One could update an entire DOM element that has unlinked text to auto-link them as such:
var myTextEl = document.getElementById( 'text' );
myTextEl.innerHTML = Autolinker.link( myTextEl.innerHTML );
Using the same pre-configured Autolinker instance in multiple locations of a codebase (usually by dependency injection):
var autolinker = new Autolinker( { newWindow: false, truncate: 25 } );
//...
autolinker.link( "Check out http://www.yahoo.com/some/long/path/to/a/file" );
// Produces: "Check out <a href="http://www.yahoo.com/some/long/path/to/a/file">yahoo.com/some/long/pat..</a>"
//...
autolinker.link( "Go to www.google.com" );
// Produces: "Go to <a href="http://www.google.com">google.com</a>"
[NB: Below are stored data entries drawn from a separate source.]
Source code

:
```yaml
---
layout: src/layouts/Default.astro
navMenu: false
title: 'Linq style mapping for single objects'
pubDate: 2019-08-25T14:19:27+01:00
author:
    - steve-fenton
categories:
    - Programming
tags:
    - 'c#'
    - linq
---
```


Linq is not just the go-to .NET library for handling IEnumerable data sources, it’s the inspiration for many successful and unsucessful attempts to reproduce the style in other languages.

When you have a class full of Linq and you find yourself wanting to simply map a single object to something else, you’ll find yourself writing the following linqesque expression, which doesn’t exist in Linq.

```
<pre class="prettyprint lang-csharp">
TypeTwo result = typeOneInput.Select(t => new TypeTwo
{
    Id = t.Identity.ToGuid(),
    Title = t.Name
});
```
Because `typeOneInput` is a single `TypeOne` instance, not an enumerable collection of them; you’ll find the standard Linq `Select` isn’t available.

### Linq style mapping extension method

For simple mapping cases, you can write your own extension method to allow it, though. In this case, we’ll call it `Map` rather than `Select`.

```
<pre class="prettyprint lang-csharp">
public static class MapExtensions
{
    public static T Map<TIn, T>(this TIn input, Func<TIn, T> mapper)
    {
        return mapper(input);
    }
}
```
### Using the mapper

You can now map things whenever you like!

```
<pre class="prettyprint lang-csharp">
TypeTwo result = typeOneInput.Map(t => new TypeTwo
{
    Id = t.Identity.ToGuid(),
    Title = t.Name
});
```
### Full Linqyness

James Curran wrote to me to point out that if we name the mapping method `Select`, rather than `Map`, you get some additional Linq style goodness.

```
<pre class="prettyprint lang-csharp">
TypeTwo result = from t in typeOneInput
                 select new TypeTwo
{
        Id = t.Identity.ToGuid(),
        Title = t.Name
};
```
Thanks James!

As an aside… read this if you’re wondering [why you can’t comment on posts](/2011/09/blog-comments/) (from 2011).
If you're just interested in retrieving the list of Matches without producing a transformed string, you can use the parse() method.
For example:
var matches = Autolinker.parse( "Hello google.com, I am asdf@asdf.com", {
urls: true,
email: true
} );
console.log( matches.length ); // 2
console.log( matches[ 0 ].getType() ); // 'url'
console.log( matches[ 0 ].getUrl() ); // 'google.com'
console.log( matches[ 1 ].getType() ); // 'email'
console.log( matches[ 1 ].getEmail() ); // 'asdf@asdf.com'
A custom replacement function (replaceFn) may be provided to replace url/email/phone/mention/hashtag matches on an individual basis, based on the return from this function.
var input = "..."; // string with URLs, Email Addresses, Mentions (Twitter, Instagram), and Hashtags
var linkedText = Autolinker.link( input, {
replaceFn : function( match ) {
console.log( "href = ", match.getAnchorHref() );
console.log( "text = ", match.getAnchorText() );
switch( match.getType() ) {
case 'url' :
console.log( "url: ", match.getUrl() );
return true; // let Autolinker perform its normal anchor tag replacement
case 'email' :
var email = match.getEmail();
console.log( "email: ", email );
if( email === "my@own.address" ) {
return false; // don't auto-link this particular email address; leave as-is
} else {
return; // no return value will have Autolinker perform its normal anchor tag replacement (same as returning `true`)
}
case 'phone' :
console.log( "Phone Number: ", match.getPhoneNumber() );
return '<a href="http://newplace.to.link.phone.numbers.to/">' + match.getPhoneNumber() + '</a>';
case 'mention' :
console.log( "Mention: ", match.getMention() );
console.log( "Mention Service Name: ", match.getServiceName() );
return '<a href="http://newplace.to.link.mention.handles.to/">' + match.getMention() + '</a>';
case 'hashtag' :
console.log( "Hashtag: ", match.getHashtag() );
return '<a href="http://newplace.to.link.hashtag.handles.to/">' + match.getHashtag() + '</a>';
}
}
} );
var input = "..."; // string with URLs, Email Addresses, Mentions (Twitter, Instagram), and Hashtags
var linkedText = Autolinker.link( input, {
replaceFn : function( match ) {
console.log( "href = ", match.getAnchorHref() );
console.log( "text = ", match.getAnchorText() );
var tag = match.buildTag(); // returns an `Autolinker.HtmlTag` instance for an <a> tag
tag.setAttr( 'rel', 'nofollow' ); // adds a 'rel' attribute
tag.addClass( 'external-link' ); // adds a CSS class
tag.setInnerHtml( 'Click here!' ); // sets the inner html for the anchor tag
return tag;
}
} );
The
replaceFn is provided one argument:
A replacement of the match is made based on the return value of the function. The following return values may be provided:
undefined), or
true (boolean): Delegate back to
Autolinker to replace the match as it normally would.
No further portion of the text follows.